*** EXCERPTED RECORDS ***

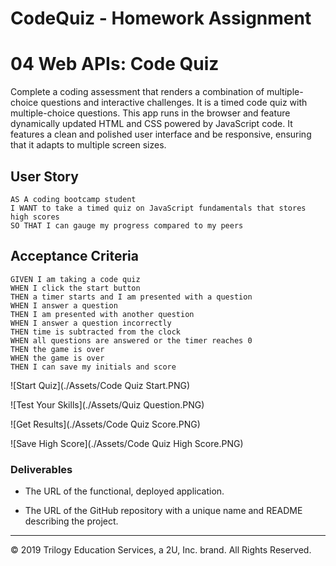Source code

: # CodeQuiz - Homework Assignment

# 04 Web APIs: Code Quiz
Complete a coding assessment that renders a combination of multiple-choice questions and interactive challenges. It is a timed code quiz with multiple-choice questions. This app runs in the browser and feature dynamically updated HTML and CSS powered by JavaScript code. It features a clean and polished user interface and be responsive, ensuring that it adapts to multiple screen sizes.

## User Story

```
AS A coding bootcamp student
I WANT to take a timed quiz on JavaScript fundamentals that stores high scores
SO THAT I can gauge my progress compared to my peers
```

## Acceptance Criteria

```
GIVEN I am taking a code quiz
WHEN I click the start button
THEN a timer starts and I am presented with a question
WHEN I answer a question
THEN I am presented with another question
WHEN I answer a question incorrectly
THEN time is subtracted from the clock
WHEN all questions are answered or the timer reaches 0
THEN the game is over
WHEN the game is over
THEN I can save my initials and score
```


![Start Quiz](./Assets/Code Quiz Start.PNG)

![Test Your Skills](./Assets/Quiz Question.PNG)

![Get Results](./Assets/Code Quiz Score.PNG)

![Save High Score](./Assets/Code Quiz High Score.PNG)


### Deliverables

* The URL of the functional, deployed application.

* The URL of the GitHub repository with a unique name and README describing the project.

- - -
© 2019 Trilogy Education Services, a 2U, Inc. brand. All Rights Reserved.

*** End of EXCERPTED RECORDS ***

◆ **TO DO**: Every line where "questions" appears must be returned from the listing above.

◆ **TASK RESPONSE**:
Complete a coding assessment that renders a combination of multiple-choice questions and interactive challenges. It is a timed code quiz with multiple-choice questions. This app runs in the browser and feature dynamically updated HTML and CSS powered by JavaScript code. It features a clean and polished user interface and be responsive, ensuring that it adapts to multiple screen sizes.
WHEN all questions are answered or the timer reaches 0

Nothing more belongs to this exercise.